Towards Modified Condition/Decision Coverage of Rust

TL;DR

This paper clarifies how to apply Modified Condition/Decision Coverage (MC/DC) testing to Rust, addressing language-specific features like pattern matching, to support high-assurance safety-critical software development.

Contribution

It provides a detailed analysis and clarification of applying MC/DC to Rust, including language features like pattern matching, facilitating the development of Rust MC/DC testing tools.

Findings

Clarified application of MC/DC to Rust language features

Provided a consistent framework for Rust MC/DC testing

Supported the integration of Rust in safety-critical systems

Abstract

Testing is an essential tool to assure software, especially so in safety-critical applications.
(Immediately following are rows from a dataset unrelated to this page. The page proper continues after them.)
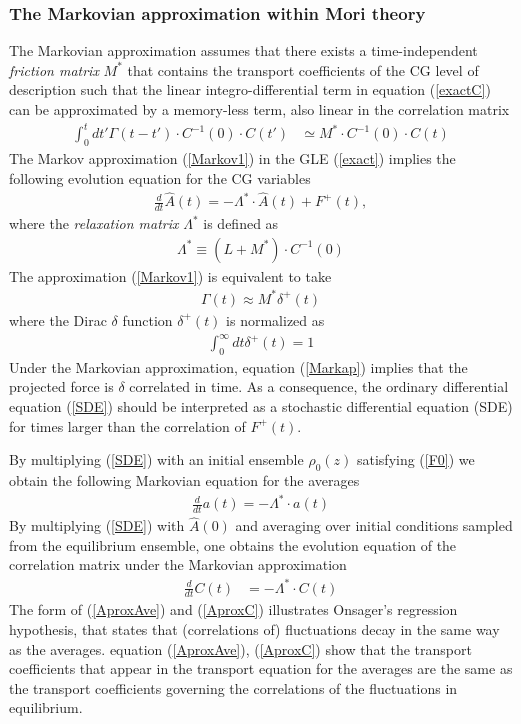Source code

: \documentclass[b5paper,openright,10pt]{book}
\newcommand{\esc}{\!\cdot\!}
\begin{document}
\subsubsection{The Markovian approximation within Mori theory}
\label{Sec:Markov}
The   Markovian   approximation   assumes    that   there   exists   a
time-independent \textit{friction matrix} $M^*$ that
  contains the transport  coefficients of the CG  level of description
such that  the linear integro-differential term  in equation (\ref{exactC})
can  be  approximated  by  a  memory-less term,  also  linear  in  the
correlation matrix
\begin{align}
\int_0^tdt' \Gamma(t-t')\esc C^{-1}(0)\esc  C(t')&\simeq M^*\esc C^{-1}(0)\esc C(t)
\label{Markov1}
\end{align}
The  Markov approximation  (\ref{Markov1})  in  the GLE  (\ref{exact})
implies the following evolution equation for the CG variables
\begin{align}
  \frac{d}{dt}\hat{A}(t) = -\Lambda^*\esc \hat{A} (t) +F^+(t),
\label{SDE}
\end{align}
where the \textit{relaxation matrix} $\Lambda^*$ is defined as
\begin{align}
\Lambda^*\equiv(L+M^*)\esc C^{-1}(0)  
\label{Lambda}
\end{align}
The   approximation
(\ref{Markov1}) is equivalent to take
\begin{align}
  \Gamma(t) \approx M^*\delta^+(t)
\label{Markap}
\end{align}
where   the Dirac $\delta$ function
$\delta^+(t)$ is normalized as
\begin{align}
  \int_0^\infty dt \delta^+(t) =1
\end{align}
Under the  Markovian approximation,  equation  (\ref{Markap})  implies that
the projected  force is $\delta$ correlated  in time. As a  consequence, the
ordinary differential equation (\ref{SDE}) should be interpreted as a
stochastic  differential  equation (SDE)  for  times  larger than  the
correlation of $F^+(t)$.

By multiplying (\ref{SDE}) with an initial ensemble $\rho_0(z)$
satisfying (\ref{F0})
we obtain the following Markovian equation for the averages
\begin{align}
  \frac{d}{dt}a(t) = -\Lambda^*\esc a(t)
\label{AproxAve}
\end{align}
By  multiplying  (\ref{SDE})  with $\hat{A}(0)$  and  averaging  over
initial conditions sampled from  the equilibrium ensemble, one obtains
the evolution  equation of the  correlation matrix  under the
Markovian   approximation
\begin{align}
    \frac{d}{dt}C(t)&=-\Lambda^*\esc  C(t)
\label{AproxC}
\end{align}
The form of (\ref{AproxAve})  and (\ref{AproxC}) illustrates Onsager's
regression hypothesis, that states that (correlations of) fluctuations
decay  in  the  same  way  as  the  averages.   equation  (\ref{AproxAve}),
(\ref{AproxC}) show that the transport coefficients that appear in the
transport  equation for  the averages  are the  same as  the transport
coefficients  governing  the  correlations   of  the  fluctuations  in
equilibrium.
\end{document}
To quantify how thoroughly a software item has been tested, a test coverage metric is required. Maybe the strictest such metric known in the safety critical systems is Modified Condition/Decision Coverage (MC/DC), which DO-178C prescribes for the highest software assurance level in aviation. In the past, ambiguities in the interpretation of MC/DC have been resolved already, i. e. in CAST-10. However, some central features of the Rust programming language necessitate further clarification. This work investigates aforementioned features, in particular pattern matching, providing a consistent view on how to apply MC/DC to Rust. Hence, this paper informs the implementation of Rust MC/DC tools, paving the road towards Rust in high-assurance applications.